Low Latency FPV Streaming with the Raspberry Pi

One of the biggest challenges in running my local quadcopter racing group has been overlapping video channels. The manual for the transmitters list a few dozen channels, but in practice, only four or five can be used at the same time without interference.

The transmitters being used right now are analog. Digital video streams could make much more efficient use of the spectrum, but this can introduce latency. Of late, I’ve been noticing a few posts around /r/raspberry_pi about how to do an FPV stream with an RPi, and I’ve been doing some experiments along these lines, so I thought it was a good time to share my progress.

It’s tempting to jump right into HD resolutions. Forget about it; it’s too many pixels. Fortunately, since we’re comparing to analog FPV gear, we don’t need that many pixels to be competitive. The Fatshark Dominator V3s are only 800×600, and that’s a $600 set of goggles.

You’ll want to disable wireless power management. This will tend to take the wireless interface up and down a lot, introducing a delay each time. It’s not saving you that much power; consider that an RPi takes maybe 5 watts, while on a 250-sized quadcopter, the motors can easily take 100 watts or more each. So shut that off by adding this anywhere in /etc/network/interfaces:

wireless-power off

And reboot. That should take care of that. Check the output of iwconfig to be sure. You should see a line that says “Power Management:off”.

You’ll want to install GStreamer 1.0 with the rpicamsrc plugin. This lets you take the images directly off the RPi camera module, without having to use shell pipes to have raspivid to go into GStreamer, which would introduce extra lag.

With GStreamer and its myriads of plugins installed, you can start this up on the machine that will show the video:

gst-launch-1.0 udpsrc port=5000 \
    ! gdpdepay \
    ! rtph264depay \
    ! avdec_h264 \
    ! videoconvert \
    ! autovideosink sync=false

This will listen on UDP port 5000, waiting for an RTSP h.264 stream to come in, and then automatically display it by whatever means works for your system.

Now start this on the RPi:

gst-launch-1.0 rpicamsrc bitrate=1000000 \
    ! 'video/x-h264,width=640,height=480' \
    ! h264parse \
    ! queue \
    ! rtph264pay config-interval=1 pt=96 \
    ! gdppay \
    ! udpsink host=[INSERT_IP_ADDR] port=5000

Modify that last line to have the IP address of the machine that’s set to display the stream. This starts grabbing 640×480 frames off the camera with h.264 encoding, wraps them up in the RTSP protocol, and sends them out.

On a wireless network with decent signal and OK ping times (80ms average over 100 pings), I measured about 100ms of video lag. I measured that by displaying a stop watch on my screen, and then pointing the camera at that and taking a screenshot:


This was using a RPi Model 2, decoding on a fairly modest AMD A8-6410 laptop.

I’d like to tweak that down to the 50-75ms range. If you’re willing to drop some security, you could probably bring down the lag a bit by using an open WiFi network.

I’ll be putting together some estimates of bandwidth usage in another post, but suffice it to say, a 640×480@30fps stream comes in under 2Mbps with decent quality.

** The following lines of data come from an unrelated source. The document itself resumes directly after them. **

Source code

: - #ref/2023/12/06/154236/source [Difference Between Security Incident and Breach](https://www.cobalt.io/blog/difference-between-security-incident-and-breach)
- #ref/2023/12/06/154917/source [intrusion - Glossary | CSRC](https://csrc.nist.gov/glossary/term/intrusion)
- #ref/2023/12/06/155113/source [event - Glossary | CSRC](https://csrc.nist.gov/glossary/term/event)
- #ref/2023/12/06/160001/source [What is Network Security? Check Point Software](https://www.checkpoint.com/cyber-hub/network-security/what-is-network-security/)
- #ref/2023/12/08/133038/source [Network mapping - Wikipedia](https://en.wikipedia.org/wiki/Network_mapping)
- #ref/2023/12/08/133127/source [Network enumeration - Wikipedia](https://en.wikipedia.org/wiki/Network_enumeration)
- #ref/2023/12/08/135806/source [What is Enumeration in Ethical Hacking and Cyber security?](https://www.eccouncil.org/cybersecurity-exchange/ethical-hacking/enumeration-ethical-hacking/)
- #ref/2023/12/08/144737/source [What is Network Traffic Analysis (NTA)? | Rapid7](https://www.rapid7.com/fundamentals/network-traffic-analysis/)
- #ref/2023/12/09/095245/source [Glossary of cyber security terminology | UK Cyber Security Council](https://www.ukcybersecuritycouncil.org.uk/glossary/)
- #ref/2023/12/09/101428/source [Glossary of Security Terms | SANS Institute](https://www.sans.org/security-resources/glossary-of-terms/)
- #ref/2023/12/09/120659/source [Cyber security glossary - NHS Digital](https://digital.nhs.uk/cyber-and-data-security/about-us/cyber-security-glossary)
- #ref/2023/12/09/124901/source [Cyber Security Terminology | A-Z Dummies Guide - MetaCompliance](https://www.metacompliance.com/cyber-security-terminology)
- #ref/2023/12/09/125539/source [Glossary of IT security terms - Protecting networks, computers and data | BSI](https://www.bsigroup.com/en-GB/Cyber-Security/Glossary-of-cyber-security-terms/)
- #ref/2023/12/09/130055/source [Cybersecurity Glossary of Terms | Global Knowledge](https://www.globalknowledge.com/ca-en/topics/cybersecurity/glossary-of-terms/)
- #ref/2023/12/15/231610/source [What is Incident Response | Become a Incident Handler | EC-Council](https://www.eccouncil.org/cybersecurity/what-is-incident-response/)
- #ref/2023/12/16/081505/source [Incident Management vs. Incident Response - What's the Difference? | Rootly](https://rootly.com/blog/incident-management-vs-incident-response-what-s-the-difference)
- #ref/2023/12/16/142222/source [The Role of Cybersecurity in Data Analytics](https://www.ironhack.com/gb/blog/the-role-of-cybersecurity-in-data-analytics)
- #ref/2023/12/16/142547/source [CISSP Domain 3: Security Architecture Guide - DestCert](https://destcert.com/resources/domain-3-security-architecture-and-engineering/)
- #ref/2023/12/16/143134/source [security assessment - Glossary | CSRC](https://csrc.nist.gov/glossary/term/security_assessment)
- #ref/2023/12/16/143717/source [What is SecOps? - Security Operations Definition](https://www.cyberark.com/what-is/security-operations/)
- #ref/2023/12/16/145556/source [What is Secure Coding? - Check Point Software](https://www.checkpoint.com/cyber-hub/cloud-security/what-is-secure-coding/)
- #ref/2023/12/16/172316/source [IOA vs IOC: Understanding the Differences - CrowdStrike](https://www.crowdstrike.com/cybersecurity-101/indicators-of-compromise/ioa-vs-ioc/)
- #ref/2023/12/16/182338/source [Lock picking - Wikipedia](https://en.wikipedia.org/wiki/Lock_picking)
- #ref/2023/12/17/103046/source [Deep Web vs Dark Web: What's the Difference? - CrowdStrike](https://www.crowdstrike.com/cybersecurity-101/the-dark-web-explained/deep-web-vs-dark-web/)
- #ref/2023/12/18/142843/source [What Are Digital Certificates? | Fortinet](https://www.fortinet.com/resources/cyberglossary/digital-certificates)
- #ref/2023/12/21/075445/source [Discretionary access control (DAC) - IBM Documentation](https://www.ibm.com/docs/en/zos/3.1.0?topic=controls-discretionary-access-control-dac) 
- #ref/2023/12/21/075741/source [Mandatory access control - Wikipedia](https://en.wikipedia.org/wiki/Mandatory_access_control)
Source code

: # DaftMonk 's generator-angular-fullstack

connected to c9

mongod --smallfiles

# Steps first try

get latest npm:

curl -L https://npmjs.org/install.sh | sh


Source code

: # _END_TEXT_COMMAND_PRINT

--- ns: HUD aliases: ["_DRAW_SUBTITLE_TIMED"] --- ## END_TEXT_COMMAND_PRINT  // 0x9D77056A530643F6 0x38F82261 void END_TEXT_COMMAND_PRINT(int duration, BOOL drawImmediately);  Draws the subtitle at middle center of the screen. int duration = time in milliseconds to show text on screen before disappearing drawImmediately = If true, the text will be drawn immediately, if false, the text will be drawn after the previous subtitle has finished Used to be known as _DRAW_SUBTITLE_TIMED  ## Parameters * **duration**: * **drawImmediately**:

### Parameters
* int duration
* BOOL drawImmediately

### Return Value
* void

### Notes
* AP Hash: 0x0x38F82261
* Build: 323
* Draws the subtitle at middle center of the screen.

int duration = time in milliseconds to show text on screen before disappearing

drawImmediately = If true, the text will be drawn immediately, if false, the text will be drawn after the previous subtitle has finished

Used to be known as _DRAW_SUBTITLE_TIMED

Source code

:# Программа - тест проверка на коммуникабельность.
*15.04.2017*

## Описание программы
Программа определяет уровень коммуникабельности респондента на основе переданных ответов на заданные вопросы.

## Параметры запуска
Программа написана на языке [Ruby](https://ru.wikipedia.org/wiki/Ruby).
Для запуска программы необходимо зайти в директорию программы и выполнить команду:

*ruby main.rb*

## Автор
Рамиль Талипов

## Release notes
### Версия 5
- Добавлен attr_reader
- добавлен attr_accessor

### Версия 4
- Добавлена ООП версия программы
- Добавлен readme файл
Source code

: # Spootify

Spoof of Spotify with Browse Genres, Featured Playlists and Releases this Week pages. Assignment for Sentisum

There will be some overhead on that for things like frame and protocol headers, but that suggests a 54Mbps wireless connection will take over 10 people no problem, and that’s on just one WiFi channel.

The Performance of Seperating Control and Video Display Processes in UAV::Pilot

I’ve been running some crude benchmarks of the UAV::Pilot video timing. As I went over in my last post, I’m planning on having the video be read from the network in one process, and have it piped out to another process for decoding and display.

I added logging statements that show the exact time (using Time::HiRes::gettimeofday()) that a video packet comes in, and then another log for when we display it on the SDL window.

The first benchmark used the existing uav_video_display that’s in the UAV::Pilot distribution, reading from the file ardrone_video_stream_dump.bin. This file is in the UAV::Pilot::ARDrone distribution and is a direct dump of the network stream from an AR.Drone’s h.264 video port. It’s primarily used to run some of the video parsing tests in that distro.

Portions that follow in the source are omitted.